手元に残る額がこの計算になるのは、作った人の取り分が70%だからです。
残りの30%がマーケットプレイス側の手数料になります。
で、実際に売れている例を見てください。
Agensiが公式に出している例だと、SEOのキーワード調査をする「keyword-research」というスキルは7ドル(約1,100円)で、89インストールされています。
単純計算で売上が623ドル(約9万8,000円)、うち手元に残るのが436ドル(約6万8,000円)です。
これが現実です。
しかもこれは累計の数字で、何ヶ月かけて積み上がったかまでは公開されていません。
パート代1ヶ月分くらい、と考えると夢はないでしょ。
でも見方を変えてほしいんです。
1回作ったファイルが、寝ている間も売れ続けています。
上を見れば299ドル(約4万7,000円)を超える値付けのスキルも実在します。
Agensiでスキルを売る手順 登録から公開までの5ステップ
ここからが本題です。
Agensiは海外のマーケットプレイスですが、日本からでも登録できます。
1. アカウントを作ってStripe Connectをつなぐ
まずアカウントを作って、決済のためにStripe Connectを連携します。
売上を受け取る口座はここで設定します。
2. SKILL.mdをzipファイルにまとめる
作ったSKILL.mdを、フォルダごとzipに固めます。
ファイルの冒頭に名前と説明を必ず書いてください。
ここが抜けていると受け付けてもらえません。
3. クリエイターダッシュボードから提出する
管理画面から、価格とタグをつけて提出します。
値段はここで自分で決めます。
4. セキュリティレビューを通過する
提出したスキルは、自動スキャンと人の目の両方でチェックされます。
問題がなければ24〜48時間で承認されます。
5. 承認されたらマーケットプレイスに並ぶ
あとは公開されて、買われるのを待つだけです。
売上はStripe Connect経由で、国ごとの標準サイクルで振り込まれます。
多くの国では週次です。
noteで売るのとAIスキル販売はどこが違うのか
日本だと「Claude用のスキルをnoteやGumroadでzip販売する」という副業を見たことがあるかもしれません。
似ているようで、仕組みはけっこう違います。
フォロワーがいる人なら、個人販売のほうが単価を高く設定できます。
でもフォロワーがゼロなら、マーケットプレイス型のほうが現実的です。
置いておけば検索で見つけてもらえますから。
ここ、けっこう大事な分かれ目だと思います。
未経験がSKILL.md販売を始める前に知っておきたいこと
怒らないで聞いてほしいんだけど、誰でもすぐ売れる世界ではないです。
売れ筋の中心はエンジニア向けなんですよ。
コードレビュー、テスト、DevOpsみたいな、開発者の繰り返し作業を減らすスキルがよく売れています。
ただ、抜け道はあります。
さっき出した「keyword-research」はSEOのキーワード調査ですし、市場分析をする「market-tech-analyst」は5ドル(約780円)で並んでいます。

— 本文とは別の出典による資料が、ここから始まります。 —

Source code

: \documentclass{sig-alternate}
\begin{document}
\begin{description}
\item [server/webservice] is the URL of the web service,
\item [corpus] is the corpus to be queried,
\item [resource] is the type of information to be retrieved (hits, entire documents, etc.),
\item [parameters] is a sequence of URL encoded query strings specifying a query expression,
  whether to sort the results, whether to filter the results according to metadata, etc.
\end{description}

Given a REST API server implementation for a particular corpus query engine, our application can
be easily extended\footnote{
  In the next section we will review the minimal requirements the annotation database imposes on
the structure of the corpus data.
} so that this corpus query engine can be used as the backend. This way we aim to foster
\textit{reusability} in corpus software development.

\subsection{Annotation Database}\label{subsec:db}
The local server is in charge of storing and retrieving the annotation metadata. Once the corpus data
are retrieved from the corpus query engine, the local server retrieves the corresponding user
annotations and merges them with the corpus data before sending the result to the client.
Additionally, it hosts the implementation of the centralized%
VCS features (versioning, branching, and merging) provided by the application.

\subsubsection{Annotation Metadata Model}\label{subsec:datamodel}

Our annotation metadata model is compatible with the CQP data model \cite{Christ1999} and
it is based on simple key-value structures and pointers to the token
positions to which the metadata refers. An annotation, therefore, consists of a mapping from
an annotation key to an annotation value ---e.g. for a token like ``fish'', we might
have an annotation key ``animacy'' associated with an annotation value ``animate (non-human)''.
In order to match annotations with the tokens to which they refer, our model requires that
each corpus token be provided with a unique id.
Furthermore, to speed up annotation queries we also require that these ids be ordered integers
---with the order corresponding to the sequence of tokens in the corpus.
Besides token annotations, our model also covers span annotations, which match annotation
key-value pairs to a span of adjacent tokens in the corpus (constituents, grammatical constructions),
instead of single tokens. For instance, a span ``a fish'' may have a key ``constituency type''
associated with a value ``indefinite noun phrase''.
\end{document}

営業やマーケの型を売っている人が、ちゃんといるんです。
非エンジニアが戦えるのはここだと思っています。
あと、現実的なハードルを3つ挙げます。
- 説明文は英語で書く必要があります。翻訳ツールで足りますが、そこは避けて通れません
- セキュリティレビューで落ちることがあります。1回で通る前提で考えないほうがいいです
- 1本出して終わりにはなりません。何本か並べて、売れるものを探す作業になります
数千円のスキルが数本売れても、生活は変わりません。
ただ、パソコン1台とファイル1枚で世界中に売れるという構造は、本物です。
まず今日やることはAIスキルの棚卸しだけ
まず今日やってほしいのは、たった1つだけ。
自分が毎回同じ手順でやっている作業を、3つ書き出してみてください。
Excelの月次集計でも、SNS投稿のネタ出しでも、求人票の下書きでもいいです。
それが売れるかどうかは、あとで考えればいいんです。
手順として書き出せるものがある人は、もうスタートラインに立っています。